Energía limpia: de los gigavatios a los átomos

Para hacer frente a esta presión, las tecnológicas han empezado a involucrarse directamente en la generación eléctrica. Google, Microsoft y Amazon invierten miles de millones en energías renovables para abastecer sus centros de datos. Google logró desde 2017 abastecer con energía 100% renovable todas sus operaciones globales. Apple informó que en 2024 sus centros de datos consumieron unos 2,5 TWh, completamente cubiertos por fuentes limpias.
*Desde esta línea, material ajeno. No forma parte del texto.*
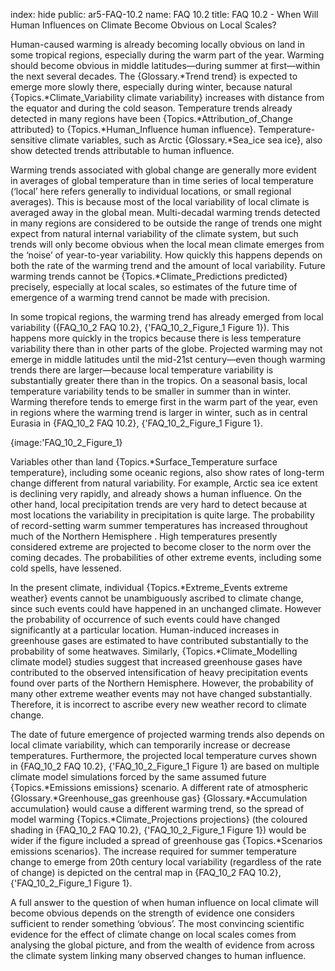 index: hide
public: ar5-FAQ-10.2
name: FAQ 10.2
title: FAQ 10.2 - When Will Human Influences on Climate Become Obvious on Local Scales?

Human-caused warming is already becoming locally obvious on land in some tropical regions, especially during the warm part of the year. Warming should become obvious in middle latitudes—during summer at first—within the next several decades. The {Glossary.*Trend trend} is expected to emerge more slowly there, especially during winter, because natural {Topics.*Climate_Variability climate variability} increases with distance from the equator and during the cold season. Temperature trends already detected in many regions have been {Topics.*Attribution_of_Change attributed} to {Topics.*Human_Influence human influence}. Temperature-sensitive climate variables, such as Arctic {Glossary.*Sea_ice sea ice}, also show detected trends attributable to human influence.

Warming trends associated with global change are generally more evident in averages of global temperature than in time series of local temperature (‘local’ here refers generally to individual locations, or small regional averages). This is because most of the local variability of local climate is averaged away in the global mean. Multi-decadal warming trends detected in many regions are considered to be outside the range of trends one might expect from natural internal variability of the climate system, but such trends will only become obvious when the local mean climate emerges from the ‘noise’ of year-to-year variability. How quickly this happens depends on both the rate of the warming trend and the amount of local variability. Future warming trends cannot be {Topics.*Climate_Predictions predicted} precisely, especially at local scales, so estimates of the future time of emergence of a warming trend cannot be made with precision.

In some tropical regions, the warming trend has already emerged from local variability ({FAQ_10_2 FAQ 10.2}, {'FAQ_10_2_Figure_1 Figure 1}). This happens more quickly in the tropics because there is less temperature variability there than in other parts of the globe. Projected warming may not emerge in middle latitudes until the mid-21st century—even though warming trends there are larger—because local temperature variability is substantially greater there than in the tropics. On a seasonal basis, local temperature variability tends to be smaller in summer than in winter. Warming therefore tends to emerge first in the warm part of the year, even in regions where the warming trend is larger in winter, such as in central Eurasia in {FAQ_10_2 FAQ 10.2}, {'FAQ_10_2_Figure_1 Figure 1}.

{image:'FAQ_10_2_Figure_1}

Variables other than land {Topics.*Surface_Temperature surface temperature}, including some oceanic regions, also show rates of long-term change different from natural variability. For example, Arctic sea ice extent is declining very rapidly, and already shows a human influence. On the other hand, local precipitation trends are very hard to detect because at most locations the variability in precipitation is quite large. The probability of record-setting warm summer temperatures has increased throughout much of the Northern Hemisphere . High temperatures presently considered extreme are projected to become closer to the norm over the coming decades. The probabilities of other extreme events, including some cold spells, have lessened.

In the present climate, individual {Topics.*Extreme_Events extreme weather} events cannot be unambiguously ascribed to climate change, since such events could have happened in an unchanged climate. However the probability of occurrence of such events could have changed significantly at a particular location. Human-induced increases in greenhouse gases are estimated to have contributed substantially to the probability of some heatwaves. Similarly, {Topics.*Climate_Modelling climate model} studies suggest that increased greenhouse gases have contributed to the observed intensification of heavy precipitation events found over parts of the Northern Hemisphere. However, the probability of many other extreme weather events may not have changed substantially. Therefore, it is incorrect to ascribe every new weather record to climate change.

The date of future emergence of projected warming trends also depends on local climate variability, which can temporarily increase or decrease temperatures. Furthermore, the projected local temperature curves shown in {FAQ_10_2 FAQ 10.2}, {'FAQ_10_2_Figure_1 Figure 1} are based on multiple climate model simulations forced by the same assumed future {Topics.*Emissions emissions} scenario. A different rate of atmospheric {Glossary.*Greenhouse_gas greenhouse gas} {Glossary.*Accumulation accumulation} would cause a different warming trend, so the spread of model warming {Topics.*Climate_Projections projections} (the coloured shading in {FAQ_10_2 FAQ 10.2}, {'FAQ_10_2_Figure_1 Figure 1}) would be wider if the figure included a spread of greenhouse gas {Topics.*Scenarios emissions scenarios}. The increase required for summer temperature change to emerge from 20th century local variability (regardless of the rate of change) is depicted on the central map in {FAQ_10_2 FAQ 10.2}, {'FAQ_10_2_Figure_1 Figure 1}.

A full answer to the question of when human influence on local climate will become obvious depends on the strength of evidence one considers sufficient to render something ‘obvious’. The most convincing scientific evidence for the effect of climate change on local scales comes from analysing the global picture, and from the wealth of evidence from across the climate system linking many observed changes to human influence.

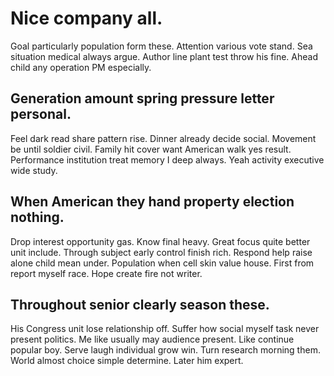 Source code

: # Nice company all.
Goal particularly population form these.
Attention various vote stand. Sea situation medical always argue. Author line plant test throw his fine. Ahead child any operation PM especially.

## Generation amount spring pressure letter personal.
Feel dark read share pattern rise. Dinner already decide social. Movement be until soldier civil.
Family hit cover want American walk yes result. Performance institution treat memory I deep always. Yeah activity executive wide study.

## When American they hand property election nothing.
Drop interest opportunity gas. Know final heavy. Great focus quite better unit include.
Through subject early control finish rich. Respond help raise alone child mean under.
Population when cell skin value house. First from report myself race. Hope create fire not writer.

## Throughout senior clearly season these.
His Congress unit lose relationship off. Suffer how social myself task never present politics.
Me like usually may audience present. Like continue popular boy.
Serve laugh individual grow win. Turn research morning them. World almost choice simple determine.
Later him expert.
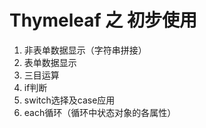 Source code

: # Thymeleaf 之 初步使用

1. 非表单数据显示（字符串拼接）
2. 表单数据显示
3. 三目运算
4. if判断
5. switch选择及case应用
6. each循环（循环中状态对象的各属性）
Pero las energías verdes por sí solas pueden no bastar. En 2024, Microsoft anunció una inversión de 1.600 millones de dólares para reactivar la planta nuclear de Three Mile Island, clausurada desde 2019, para asegurar energía limpia y confiable para sus centros de datos. Amazon y Google también anunciaron inversiones en reactores modulares pequeños.

Los próximos años serán un ejercicio de equilibrio: aprovechar las oportunidades de esta ola sin que nos sobrepase su costo energético

La propia IA está siendo parte de la solución. DeepMind desarrolló sistemas de control que redujeron hasta en 40% la energía utilizada para enfriar sus centros. Se exploran también estrategias para ubicar centros de datos cerca de fuentes de energía abundante o para aprovechar baterías y generación in situ.

Un balance entre innovación y sustentabilidad

La IA promete impulsar la productividad y abrir nuevos campos económicos, aunque aún no se encuentren estimaciones certeras de esta mejora, pero también impone la necesidad de adaptar rápidamente nuestras infraestructuras energéticas. Los próximos años serán un ejercicio de equilibrio: aprovechar las oportunidades de esta ola sin que nos sobrepase su costo energético.

La historia nos enseña que cada revolución industrial trajo consigo desafíos en materia de recursos. Hoy contamos con herramientas para mitigar el impacto: fuentes limpias, avances en eficiencia y voluntad empresarial. La AIE subraya que en las economías avanzadas, los centros de datos podrían representar más del 20% del crecimiento de la demanda eléctrica hasta 2030.

En última instancia, el auge de la IA nos plantea un desafío intelectual y práctico: ¿podremos alimentar esta inteligencia “simulada” de forma inteligente? La respuesta requerirá tanto ingenio computacional como ingeniería energética. La IA encenderá el futuro, pero nos corresponde a nosotros decidir con qué tipo de energía lo haremos.